The Board of Alien Labor Certification Appeals (BALCA) recently affirmed the final determination of a Certifying Officer (CO) denying labor certification for an alien worker for the position of “Maintenance and Repair Workers, General.”
The Employer’s Application for Permanent Employment Certification was denied on August 28, 2007 by the CO who cited that in section H of Form ETA 9089, the job opportunity listed was not offered to the alien in section J of Form ETA 9089. In the Employer’s request for review, he stated it was a careless mistake to check the “no” box in Section H16 instead of the yes “box”, referencing the view of Matter of Health America.
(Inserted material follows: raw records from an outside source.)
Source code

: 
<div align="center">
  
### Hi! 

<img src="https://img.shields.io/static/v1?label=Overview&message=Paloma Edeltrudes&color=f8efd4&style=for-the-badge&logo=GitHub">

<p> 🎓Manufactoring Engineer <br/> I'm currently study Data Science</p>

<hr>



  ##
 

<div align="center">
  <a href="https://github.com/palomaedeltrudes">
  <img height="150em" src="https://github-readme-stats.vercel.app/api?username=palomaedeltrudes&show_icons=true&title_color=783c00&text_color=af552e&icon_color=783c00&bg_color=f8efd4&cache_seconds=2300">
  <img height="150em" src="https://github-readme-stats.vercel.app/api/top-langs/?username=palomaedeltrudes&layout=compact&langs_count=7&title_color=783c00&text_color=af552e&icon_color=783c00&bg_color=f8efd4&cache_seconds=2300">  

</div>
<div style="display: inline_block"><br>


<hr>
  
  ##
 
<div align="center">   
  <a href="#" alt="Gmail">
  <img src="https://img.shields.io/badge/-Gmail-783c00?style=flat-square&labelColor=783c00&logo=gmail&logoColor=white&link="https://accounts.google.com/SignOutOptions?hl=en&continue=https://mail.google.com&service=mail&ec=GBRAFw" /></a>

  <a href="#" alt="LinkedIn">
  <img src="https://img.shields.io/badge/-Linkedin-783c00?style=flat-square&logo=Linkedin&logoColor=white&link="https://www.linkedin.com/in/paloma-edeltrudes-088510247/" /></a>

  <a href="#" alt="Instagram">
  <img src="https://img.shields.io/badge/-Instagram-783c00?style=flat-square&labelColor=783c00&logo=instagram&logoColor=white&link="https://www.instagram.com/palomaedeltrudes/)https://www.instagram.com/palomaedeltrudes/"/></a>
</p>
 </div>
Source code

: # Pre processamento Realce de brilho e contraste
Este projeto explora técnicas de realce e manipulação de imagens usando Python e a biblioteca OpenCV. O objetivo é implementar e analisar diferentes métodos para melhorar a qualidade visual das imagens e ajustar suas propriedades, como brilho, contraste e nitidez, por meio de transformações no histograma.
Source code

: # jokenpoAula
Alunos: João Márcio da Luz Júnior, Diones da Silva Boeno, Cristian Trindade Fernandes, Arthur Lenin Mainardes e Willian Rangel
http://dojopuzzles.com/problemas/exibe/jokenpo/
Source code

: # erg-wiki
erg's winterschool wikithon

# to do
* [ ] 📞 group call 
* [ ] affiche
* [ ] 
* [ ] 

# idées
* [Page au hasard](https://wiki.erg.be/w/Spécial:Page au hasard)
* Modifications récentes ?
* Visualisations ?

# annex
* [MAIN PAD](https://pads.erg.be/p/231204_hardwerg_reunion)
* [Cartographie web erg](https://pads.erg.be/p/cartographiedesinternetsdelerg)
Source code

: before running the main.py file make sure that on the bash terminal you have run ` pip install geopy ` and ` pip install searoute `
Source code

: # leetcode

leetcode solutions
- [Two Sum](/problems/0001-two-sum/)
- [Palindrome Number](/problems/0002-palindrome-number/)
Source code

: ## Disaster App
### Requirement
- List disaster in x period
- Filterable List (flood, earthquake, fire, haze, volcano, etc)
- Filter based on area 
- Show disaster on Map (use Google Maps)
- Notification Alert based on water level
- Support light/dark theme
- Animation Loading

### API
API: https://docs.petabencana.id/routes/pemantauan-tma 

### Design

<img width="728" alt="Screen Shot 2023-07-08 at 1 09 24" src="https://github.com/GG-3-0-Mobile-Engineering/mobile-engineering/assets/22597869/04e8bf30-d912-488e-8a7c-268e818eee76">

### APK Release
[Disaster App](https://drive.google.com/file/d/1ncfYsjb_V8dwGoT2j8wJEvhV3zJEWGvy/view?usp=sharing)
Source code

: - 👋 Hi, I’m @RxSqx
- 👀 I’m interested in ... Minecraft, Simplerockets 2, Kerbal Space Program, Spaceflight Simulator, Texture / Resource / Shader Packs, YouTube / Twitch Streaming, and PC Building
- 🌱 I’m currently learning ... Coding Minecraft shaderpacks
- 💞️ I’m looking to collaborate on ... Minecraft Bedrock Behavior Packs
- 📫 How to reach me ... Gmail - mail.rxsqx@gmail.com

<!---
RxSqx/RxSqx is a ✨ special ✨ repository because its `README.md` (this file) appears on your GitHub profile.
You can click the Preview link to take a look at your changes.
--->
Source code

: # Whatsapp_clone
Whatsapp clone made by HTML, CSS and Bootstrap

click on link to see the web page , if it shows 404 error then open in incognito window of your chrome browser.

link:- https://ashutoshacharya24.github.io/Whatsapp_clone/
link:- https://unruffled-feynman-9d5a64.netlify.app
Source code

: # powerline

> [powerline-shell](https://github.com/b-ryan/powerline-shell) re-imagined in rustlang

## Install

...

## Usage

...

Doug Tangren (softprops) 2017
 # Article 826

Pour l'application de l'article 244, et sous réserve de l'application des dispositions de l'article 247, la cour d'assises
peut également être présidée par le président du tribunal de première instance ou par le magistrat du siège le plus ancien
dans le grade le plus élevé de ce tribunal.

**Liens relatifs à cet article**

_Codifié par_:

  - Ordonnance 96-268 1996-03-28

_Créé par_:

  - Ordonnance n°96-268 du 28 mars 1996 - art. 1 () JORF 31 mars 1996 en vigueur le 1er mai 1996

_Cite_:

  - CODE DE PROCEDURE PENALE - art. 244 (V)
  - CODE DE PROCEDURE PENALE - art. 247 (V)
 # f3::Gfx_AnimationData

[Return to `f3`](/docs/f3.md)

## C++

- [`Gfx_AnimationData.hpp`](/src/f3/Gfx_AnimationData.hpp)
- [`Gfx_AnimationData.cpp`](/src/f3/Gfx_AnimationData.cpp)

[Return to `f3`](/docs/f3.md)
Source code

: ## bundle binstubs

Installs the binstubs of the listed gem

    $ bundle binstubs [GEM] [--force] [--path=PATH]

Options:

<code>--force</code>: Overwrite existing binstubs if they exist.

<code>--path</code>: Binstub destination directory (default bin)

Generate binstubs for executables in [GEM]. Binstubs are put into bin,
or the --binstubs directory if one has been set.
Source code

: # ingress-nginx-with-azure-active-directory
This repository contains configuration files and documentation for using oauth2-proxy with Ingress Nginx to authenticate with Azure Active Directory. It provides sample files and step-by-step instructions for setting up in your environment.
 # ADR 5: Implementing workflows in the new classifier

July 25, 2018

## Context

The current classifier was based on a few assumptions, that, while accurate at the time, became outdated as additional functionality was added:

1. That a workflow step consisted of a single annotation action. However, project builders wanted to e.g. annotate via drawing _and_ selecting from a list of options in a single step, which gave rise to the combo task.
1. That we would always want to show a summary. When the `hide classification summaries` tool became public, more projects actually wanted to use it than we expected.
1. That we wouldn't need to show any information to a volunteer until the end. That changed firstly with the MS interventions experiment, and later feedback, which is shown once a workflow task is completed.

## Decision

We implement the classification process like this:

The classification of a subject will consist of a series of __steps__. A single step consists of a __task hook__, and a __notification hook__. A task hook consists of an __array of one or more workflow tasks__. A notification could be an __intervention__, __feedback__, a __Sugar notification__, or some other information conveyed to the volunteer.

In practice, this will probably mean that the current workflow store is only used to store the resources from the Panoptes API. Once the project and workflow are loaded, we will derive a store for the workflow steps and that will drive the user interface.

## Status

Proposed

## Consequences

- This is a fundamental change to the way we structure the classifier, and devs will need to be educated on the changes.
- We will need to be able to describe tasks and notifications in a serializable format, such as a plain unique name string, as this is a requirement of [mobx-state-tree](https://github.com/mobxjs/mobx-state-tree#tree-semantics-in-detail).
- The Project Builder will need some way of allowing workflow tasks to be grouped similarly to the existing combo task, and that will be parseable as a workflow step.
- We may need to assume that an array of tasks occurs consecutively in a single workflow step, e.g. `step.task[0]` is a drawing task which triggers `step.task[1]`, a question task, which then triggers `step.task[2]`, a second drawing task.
An additional request was submitted by the Employer on September 11, 2008. An audit was then issued and the Employer was requested to provide documentation of the job order placed with the State Workforce Agency (SWA), a copy of the job order issued by the SWA or other evidence to prove publication by the SWA. The documentation submitted by the Employer was found unsatisfactory to the CO in proving the SWA ran the job order and certification was denied on August 26, 2009. After the case was forwarded to BALCA, the Employer filed a Statement of Intent to Proceed on January 12, 2010.
PERM regulation 20 C.F.R. § 656.17(e)(1)(i)(A) controls and it provides that one of the ways an Employer must inform US workers about a job opportunity is by placing a job order with the SWA in the area of intended employment for 30 days.
In the instant case, the Employer did not provide any of the documentation specifically requested by the CO’s Audit Notification to verify the job order placed with the SWA serving the area of intended employment. The documents the Employer did provide were not sufficient enough to conclude that the job order was received and published by the SWA.
Accordingly, the Board affirmed the decision of the CO in denying labor certification.